Massive bets by retail investors, mutual funds on Paytm reinforces the stocks’ growing stability

Though the company claimed while there had been ups and downs in the stock’s journey since then, as the company delivered growth one sign was getting clearer — retail investors and mutual funds were increasing their shareholding in the company.

November 4, 2022

Business

3 min

zeenews

New Delhi [India], November 4 (ANI): India’s mobile payments pioneer debuted in the stock market in 2021, which was then the largest initial public offering (IPO) in the country. Over the last one year, the most talked-about stock among the new-age tech stocks had been Paytm.
While there had been ups and downs in the stock’s journey since then, the company delivered growth — retail investors and mutual funds were increasing their shareholding in the company.
The latest shareholding pattern of the company reveals that retail stock is up from 2.79 per cent during the time of listing to 6.37 per cent as of the end of September. Meanwhile, the company said mutual funds increased their stake from 0.81 per cent to 1.26 per cent.
This increase in retail shareholding correlates to more Indians further believing in the Paytm story, the company said, adding that the wider shareholding ownership through retail was also going to bring in greater stability to the stocks like Paytm.
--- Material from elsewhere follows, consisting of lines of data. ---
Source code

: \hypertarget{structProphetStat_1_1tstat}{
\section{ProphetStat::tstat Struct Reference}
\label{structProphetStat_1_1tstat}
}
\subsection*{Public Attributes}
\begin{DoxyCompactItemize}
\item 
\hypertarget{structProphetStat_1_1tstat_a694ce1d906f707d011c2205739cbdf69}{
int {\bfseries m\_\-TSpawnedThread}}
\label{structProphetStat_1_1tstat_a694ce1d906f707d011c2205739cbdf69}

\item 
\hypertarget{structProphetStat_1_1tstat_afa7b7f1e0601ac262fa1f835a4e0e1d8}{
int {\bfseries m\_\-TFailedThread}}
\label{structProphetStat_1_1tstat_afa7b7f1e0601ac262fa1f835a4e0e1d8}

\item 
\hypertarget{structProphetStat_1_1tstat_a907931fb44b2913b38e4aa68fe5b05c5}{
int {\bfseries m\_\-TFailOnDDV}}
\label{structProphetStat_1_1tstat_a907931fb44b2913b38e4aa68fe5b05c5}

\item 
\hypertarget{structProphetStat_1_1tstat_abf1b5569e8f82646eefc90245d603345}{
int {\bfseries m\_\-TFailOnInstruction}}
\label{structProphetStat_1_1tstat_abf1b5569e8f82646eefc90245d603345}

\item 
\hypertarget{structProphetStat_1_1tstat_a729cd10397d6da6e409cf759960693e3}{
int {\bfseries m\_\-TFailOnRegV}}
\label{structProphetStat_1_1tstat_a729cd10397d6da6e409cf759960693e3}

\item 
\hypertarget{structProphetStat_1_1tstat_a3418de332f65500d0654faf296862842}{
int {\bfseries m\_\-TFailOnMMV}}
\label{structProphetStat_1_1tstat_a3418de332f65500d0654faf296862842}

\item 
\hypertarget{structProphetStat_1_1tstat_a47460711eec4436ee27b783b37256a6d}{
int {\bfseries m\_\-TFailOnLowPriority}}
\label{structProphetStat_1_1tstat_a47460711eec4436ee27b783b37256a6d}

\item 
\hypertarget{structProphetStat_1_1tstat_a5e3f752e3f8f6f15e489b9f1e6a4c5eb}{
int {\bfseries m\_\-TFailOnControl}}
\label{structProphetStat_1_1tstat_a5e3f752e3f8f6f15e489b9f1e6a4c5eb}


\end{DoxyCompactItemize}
Historically, companies that have hedged risk with higher retail shareholding have seen growth in the stock market.
As one finds deeper footing in a technology-led world, Paytm stands out as a pioneer. The company has been at the forefront of India’s fintech revolution and Paytm Karo has become a verb today, synonymous with mobile payments.
In a scenario of volatile global markets, what’s convincing investors was the strong growth delivered since its listing — with its revenue increasing by 80 per cent per quarter. Earlier in April, its founder and CEO Vijay Shekhar Sharma had expressed confidence that the company will achieve operating Ebitda (earnings before interest, taxes, depreciation, and amortisation) breakeven by September quarter 2023, and the company has delivered ahead of analyst estimates in the first quarter of the financial year 2022-23 (Q1FY23).
From global brokerages like Goldman Sachs, Citi, JP Morgan to domestic ones like ICICI Securities, analysts were betting on Paytm’s strong business model and profitability plan.
Recently, Paytm was added to Goldman Sachs conviction list, where the research firm reiterated that it was one of the most compelling growth stories among new-age technology companies. Analysts at JP Morgan recently said that Paytm was now on the “stairway to profitability”, highlighting the company’s strong business model and strong monetisation across key businesses. (ANI)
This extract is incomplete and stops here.